Among the lines below, restate word for word only those from the line with "Allows you to" through the line with "Clears all potion", with both end lines kept.

* Data provided *
☆ ☆ ☆ ☆ ☆

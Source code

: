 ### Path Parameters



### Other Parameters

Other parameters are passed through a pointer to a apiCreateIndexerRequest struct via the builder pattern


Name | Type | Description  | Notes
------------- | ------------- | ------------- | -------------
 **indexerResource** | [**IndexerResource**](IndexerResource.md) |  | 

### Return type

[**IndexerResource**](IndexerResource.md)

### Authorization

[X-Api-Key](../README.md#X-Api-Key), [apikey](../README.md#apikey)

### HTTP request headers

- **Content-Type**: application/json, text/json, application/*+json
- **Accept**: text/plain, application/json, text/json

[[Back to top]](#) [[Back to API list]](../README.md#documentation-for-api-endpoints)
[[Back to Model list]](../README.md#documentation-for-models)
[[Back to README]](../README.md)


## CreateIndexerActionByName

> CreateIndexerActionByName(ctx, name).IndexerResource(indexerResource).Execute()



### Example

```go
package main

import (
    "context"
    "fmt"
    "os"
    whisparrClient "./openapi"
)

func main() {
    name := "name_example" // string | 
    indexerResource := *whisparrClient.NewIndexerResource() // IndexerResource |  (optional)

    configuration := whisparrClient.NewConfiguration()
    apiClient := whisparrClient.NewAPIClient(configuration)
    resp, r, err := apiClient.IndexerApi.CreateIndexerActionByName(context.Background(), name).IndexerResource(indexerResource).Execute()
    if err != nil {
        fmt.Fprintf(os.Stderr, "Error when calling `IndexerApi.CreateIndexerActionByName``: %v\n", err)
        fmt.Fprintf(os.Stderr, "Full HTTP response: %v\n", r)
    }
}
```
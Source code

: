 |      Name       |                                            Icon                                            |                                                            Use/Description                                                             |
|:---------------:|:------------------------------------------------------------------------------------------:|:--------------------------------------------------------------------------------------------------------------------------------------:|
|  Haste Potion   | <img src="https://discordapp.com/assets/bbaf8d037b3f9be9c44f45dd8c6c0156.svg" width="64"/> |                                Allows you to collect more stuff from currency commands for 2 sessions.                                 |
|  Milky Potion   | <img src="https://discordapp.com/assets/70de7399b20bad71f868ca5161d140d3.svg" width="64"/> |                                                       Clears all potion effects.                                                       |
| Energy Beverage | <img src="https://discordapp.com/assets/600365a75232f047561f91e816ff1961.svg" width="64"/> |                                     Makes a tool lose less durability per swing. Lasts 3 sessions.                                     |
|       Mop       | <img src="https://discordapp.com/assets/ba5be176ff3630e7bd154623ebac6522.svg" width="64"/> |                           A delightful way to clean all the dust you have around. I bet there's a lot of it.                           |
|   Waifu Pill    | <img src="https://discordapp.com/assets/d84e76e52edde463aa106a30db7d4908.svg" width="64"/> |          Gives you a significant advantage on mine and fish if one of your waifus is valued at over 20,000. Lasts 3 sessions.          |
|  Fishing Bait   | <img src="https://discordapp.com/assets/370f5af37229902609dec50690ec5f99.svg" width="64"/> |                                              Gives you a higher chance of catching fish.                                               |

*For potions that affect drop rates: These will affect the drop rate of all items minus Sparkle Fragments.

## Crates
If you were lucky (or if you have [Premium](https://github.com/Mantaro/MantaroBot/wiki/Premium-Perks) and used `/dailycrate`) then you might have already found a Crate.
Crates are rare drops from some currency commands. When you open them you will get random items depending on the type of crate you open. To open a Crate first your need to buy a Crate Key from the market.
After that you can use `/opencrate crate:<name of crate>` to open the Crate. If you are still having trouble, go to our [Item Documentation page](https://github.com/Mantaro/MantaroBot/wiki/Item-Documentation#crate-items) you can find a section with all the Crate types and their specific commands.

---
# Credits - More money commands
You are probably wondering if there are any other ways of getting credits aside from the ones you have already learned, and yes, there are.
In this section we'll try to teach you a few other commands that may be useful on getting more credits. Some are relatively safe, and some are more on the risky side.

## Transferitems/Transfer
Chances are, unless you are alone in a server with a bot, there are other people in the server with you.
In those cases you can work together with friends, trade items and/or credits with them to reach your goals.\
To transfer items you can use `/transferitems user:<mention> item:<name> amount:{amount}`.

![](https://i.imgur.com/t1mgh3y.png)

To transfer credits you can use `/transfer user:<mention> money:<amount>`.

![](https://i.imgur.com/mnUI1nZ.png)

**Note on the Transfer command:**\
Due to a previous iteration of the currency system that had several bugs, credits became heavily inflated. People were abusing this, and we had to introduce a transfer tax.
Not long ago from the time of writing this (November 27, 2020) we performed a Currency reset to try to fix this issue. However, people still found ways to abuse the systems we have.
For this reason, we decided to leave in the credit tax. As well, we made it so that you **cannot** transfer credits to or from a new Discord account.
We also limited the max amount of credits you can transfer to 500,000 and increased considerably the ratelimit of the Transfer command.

☆ ☆ ☆ ☆ ☆

* Solution to this exercise *
|  Haste Potion   | <img src="https://discordapp.com/assets/bbaf8d037b3f9be9c44f45dd8c6c0156.svg" width="64"/> |                                Allows you to collect more stuff from currency commands for 2 sessions.                                 |
|  Milky Potion   | <img src="https://discordapp.com/assets/70de7399b20bad71f868ca5161d140d3.svg" width="64"/> |                                                       Clears all potion effects.                                                       |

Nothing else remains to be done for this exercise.